Some years ago, Larry Norton, today of Butler, Alabama, but back then a guide at Bent Creek Lodge in Jachin, Ala., whispered to me, “Listen,” as he pointed in the direction from where we both heard a turkey gobbling. As I got ready to go to the bird, Norton held his hand up, meaning for me to stop, and said, “Wait a minute.” As we stood still again in that predawn light, we heard three different turkeys gobbling. The sun was just beginning to peep out from under the cover of darkness when Norton announced, “Okay, let’s go.” Larry was taller than me with legs that seemed to go almost up to his arm pits. For every stride he took, I’d have to take two. As I started to run, I took my shotgun off of my shoulder and put it across the opposite shoulder, so I would have both hands free to run.

As Norton continued to pull away from me, I ran harder down the clay woods road that went in the direction from where we’d heard the three longbeards gobble. I reached the point where I knew I could run no faster, and I became airborne. I never understood previously that my feet could outrun my body. In that split second when my whole body was up in the air with my head moving toward the ground first, I flashed back to when I once taught and competed in judo tournaments in college and afterwards. Heading to the ground, I used my left arm to make a wheel. When I hit, I rolled and was immediately back on my feet chasing Norton.

About 60 or 70 yards after the race had begun Norton slowed to a walk, looked back at me, put his index finger to his lips and whispered, “Shush, listen.” We waited for about a minute, while I was catching my breath. Then we heard the three turkeys gobble again, this time on the back side of the hill from the ridge where we were. Norton took the lead, and we sat down about 15 yards from a small creek. Norton yelped again two or three times. The turkeys came over the ridge they were on coming straight toward us. “Get ready,” Norton said. But just before the three gobblers got within gun range, they turned to the left and walked away from us.

“Okay, John, let’s sneak up this creek,” Norton told me quietly. “We’ll try and get on the ridge the turkeys have come over and get ahead of them.” I moved out in front of Norton after we knew the turkeys were out of hearing range. I’d only gone about 40 yards when Norton said, “Stop, give me your gun.” I took my Remington 3-inch Magnum off my shoulder and handed it to Norton. Immediately he took the safety off the gun and ejected all three shotgun shells. Then he cut a small stick with his knife and sat down.

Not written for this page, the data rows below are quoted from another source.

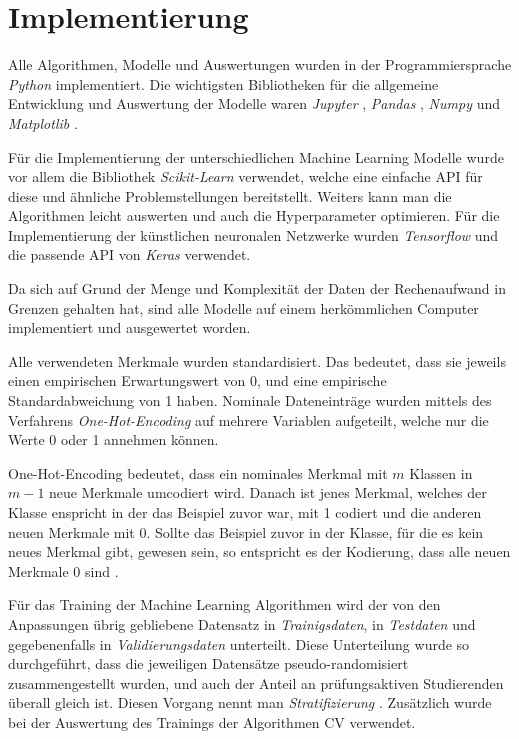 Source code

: 

\section{Implementierung}
\label{sec:impl}

Alle Algorithmen, Modelle und Auswertungen wurden in der Programmiersprache \textit{Python} \cite{python} implementiert. Die wichtigsten
Bibliotheken f\"ur die allgemeine Entwicklung und Auswertung der Modelle waren
\textit{Jupyter} \cite{jupyter}, \textit{Pandas} \cite{pandas}, \textit{Numpy} \cite{numpy} und \textit{Matplotlib} \cite{plt}.

F\"ur die Implementierung der unterschiedlichen Machine Learning Modelle wurde vor allem die Bibliothek \textit{Scikit-Learn} \cite{sklearn_api} verwendet, welche eine einfache API f\"ur
diese und \"ahnliche Problemstellungen bereitstellt. Weiters kann man die Algorithmen leicht auswerten und auch die Hyperparameter optimieren.
F\"ur die Implementierung der k\"unstlichen neuronalen Netzwerke wurden \textit{Tensorflow} \cite{tensorflow} und die passende API von \textit{Keras} \cite{keras} verwendet.

Da sich auf Grund der Menge und Komplexit\"at der Daten der Rechenaufwand in Grenzen gehalten hat, sind alle Modelle auf einem
herk\"ommlichen Computer implementiert und ausgewertet worden.

Alle verwendeten Merkmale wurden standardisiert. Das bedeutet, dass sie jeweils einen empirischen Erwartungswert
von 0, und eine empirische Standardabweichung von 1 haben. Nominale Dateneintr\"age wurden mittels des Verfahrens \textit{One-Hot-Encoding} auf mehrere Variablen
aufgeteilt, welche nur die Werte 0 oder 1 annehmen k\"onnen.

One-Hot-Encoding bedeutet, dass ein nominales Merkmal mit $m$ Klassen in $m-1$ neue Merkmale umcodiert wird. Danach ist jenes Merkmal, welches
der Klasse enspricht in der das Beispiel zuvor war, mit 1 codiert und die anderen neuen Merkmale mit 0. Sollte das Beispiel zuvor in der Klasse, f\"ur die
es kein neues Merkmal gibt, gewesen sein, so entspricht es der Kodierung, dass alle neuen Merkmale 0 sind \cite[Seite 67]{handson}.

F\"ur das Training der Machine Learning Algorithmen wird der von den Anpassungen \"ubrig gebliebene Datensatz
in \textit{Trainigsdaten}, in \textit{Testdaten} und gegebenenfalls in \textit{Validierungsdaten} unterteilt.
Diese Unterteilung wurde so durchgef\"uhrt, dass die jeweiligen Datens\"atze pseudo-randomisiert zusammengestellt wurden,
und auch der Anteil an pr\"ufungsaktiven Studierenden \"uberall gleich ist. Diesen Vorgang nennt man \textit{Stratifizierung} \cite[Seite 53]{handson}. Zus\"atzlich wurde bei der Auswertung des Trainings der
Algorithmen \gls{CV} verwendet.

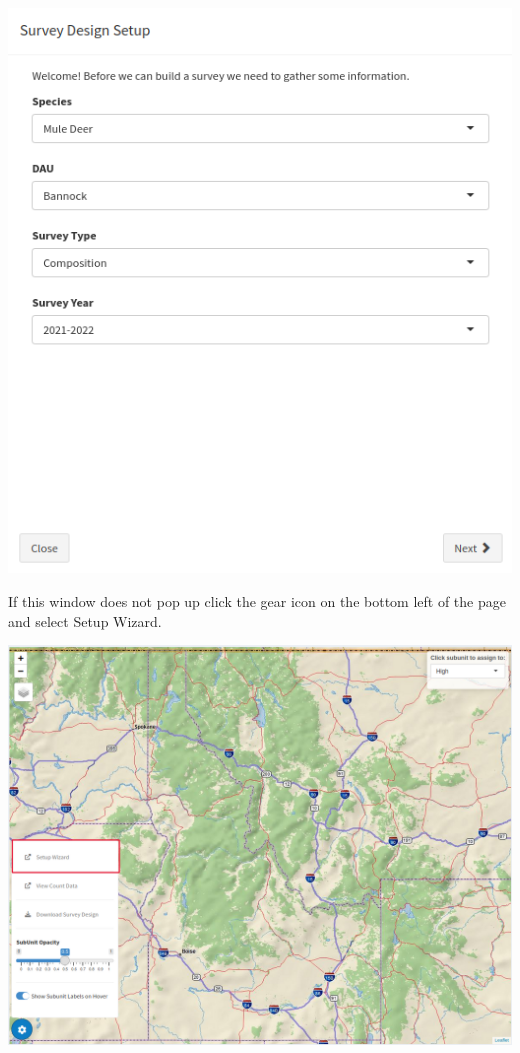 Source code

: \documentclass[
]{book}
\begin{document}
\includegraphics{./www/de_walk2.png}

If this window does not pop up click the gear icon on the bottom left of the page and select {Setup Wizard}.

\includegraphics{./www/de_walk3.png}
\end{document}
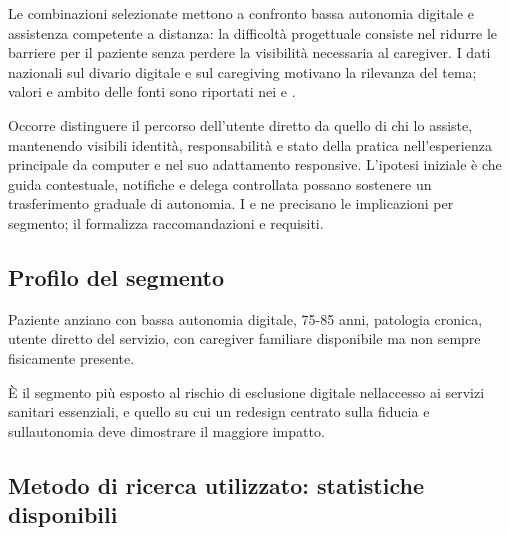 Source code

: 
Le combinazioni selezionate mettono a confronto bassa autonomia digitale e
assistenza competente a distanza: la difficoltà progettuale consiste nel
ridurre le barriere per il paziente senza perdere la visibilità necessaria
al caregiver. I dati nazionali sul divario digitale e sul caregiving
motivano la rilevanza del tema; valori e ambito delle fonti sono riportati nei  e .


Occorre distinguere il percorso dell'utente diretto da quello di chi lo
assiste, mantenendo visibili identità, responsabilità e stato della pratica
nell'esperienza principale da computer e nel suo adattamento responsive.
L'ipotesi iniziale è che guida contestuale, notifiche e delega controllata
possano sostenere un trasferimento graduale di autonomia. I  e 
ne precisano le implicazioni per segmento; il  formalizza
raccomandazioni e requisiti.

\label{doc:a:04a}

\subsection{Profilo del segmento}


Paziente anziano con bassa autonomia digitale, 75-85 anni, patologia cronica,
utente diretto del servizio, con caregiver familiare disponibile ma non
sempre fisicamente presente.


È il segmento più esposto al rischio di esclusione digitale
nell\textquotesingle accesso ai servizi sanitari essenziali, e quello su
cui un redesign centrato sulla fiducia e sull\textquotesingle autonomia
deve dimostrare il maggiore impatto.

\subsection[Statistiche disponibili]{Metodo di ricerca utilizzato: statistiche disponibili}

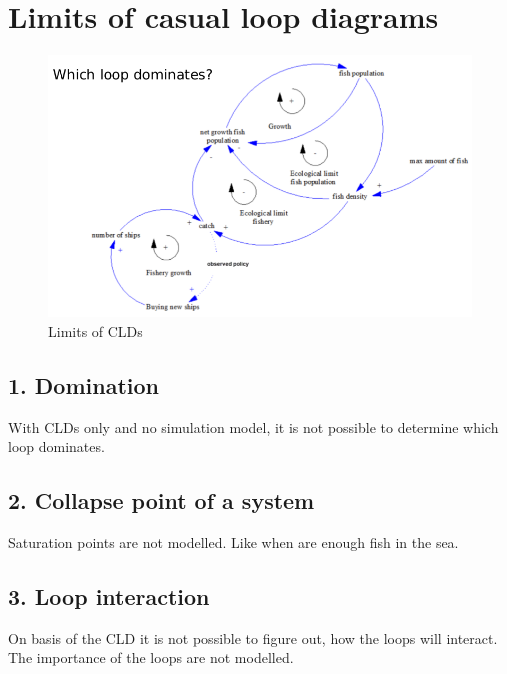 \hypertarget{limits-of-casual-loop-diagrams}{%
\section{Limits of casual loop
diagrams}\label{limits-of-casual-loop-diagrams}}

\begin{figure}
\centering
\includegraphics{figures/limitsCld.png}
\caption{Limits of CLDs}
\end{figure}

\hypertarget{domination}{%
\subsection{1. Domination}\label{domination}}

With CLDs only and no simulation model, it is not possible to determine
which loop dominates.

\hypertarget{collapse-point-of-a-system}{%
\subsection{2. Collapse point of a
system}\label{collapse-point-of-a-system}}

Saturation points are not modelled. Like when are enough fish in the
sea.

\hypertarget{loop-interaction}{%
\subsection{3. Loop interaction}\label{loop-interaction}}

On basis of the CLD it is not possible to figure out, how the loops will
interact. The importance of the loops are not modelled.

“I’m not believing this,” Norton said. As I watched, he dug about 3 inches of hard-packed clay out of my gun barrel. “If those gobblers had gotten close enough for you to shoot, your gun could have blown up and killed both of us. Or, your gun barrel could have split, and I don’t know what could’ve happened to you.” Apparently, when my feet outran my body, and I did the judo roll to get right back up on my feet without hardly missing a stride, my gun barrel had gone straight down into that clay road. I was shaking at the thought of what might have happened.

However, we did get on top of the ridge ahead of the turkeys. Norton started calling like I’d never heard anyone call before.  The first time he yelped, the longbeards gobbled. He continued to yelp to those three turkeys and never stopped until the first longbeard was almost at the end of my gun barrel when I squeezed the trigger and took him.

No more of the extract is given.